Records for processing -
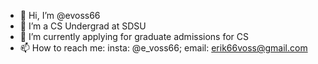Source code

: - 👋 Hi, I’m @evoss66
- 👀 I’m a CS Undergrad at SDSU
- 🌱 I’m currently applying for graduate admissions for CS
- 📫 How to reach me: insta: @e_voss66; email: erik66voss@gmail.com
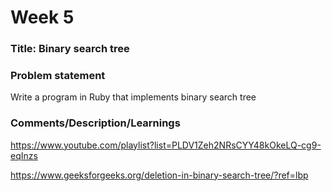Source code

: # Week 5

### Title: Binary search tree

### Problem statement
Write a program in Ruby that implements binary search tree

### Comments/Description/Learnings
https://www.youtube.com/playlist?list=PLDV1Zeh2NRsCYY48kOkeLQ-cg9-eqInzs


https://www.geeksforgeeks.org/deletion-in-binary-search-tree/?ref=lbp
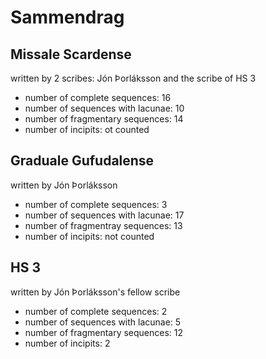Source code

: # Sammendrag

## Missale Scardense
written by 2 scribes: Jón Þorláksson and the scribe of HS 3

- number of complete sequences: 16
- number of sequences with lacunae: 10
- number of fragmentary sequences: 14
- number of incipits: ot counted

## Graduale Gufudalense
written by Jón Þorláksson

- number of complete sequences: 3
- number of sequences with lacunae: 17
- number of fragmentray sequences: 13
- number of incipits: not counted

## HS 3
written by Jón Þorláksson's fellow scribe

- number of complete sequences: 2
- number of sequences with lacunae: 5
- number of fragmentary sequences: 12
- number of incipits: 2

Task goal - Which of the lines in the listing above include "with"? Report each of them.

Task solution -
- number of sequences with lacunae: 10
- number of sequences with lacunae: 17
- number of sequences with lacunae: 5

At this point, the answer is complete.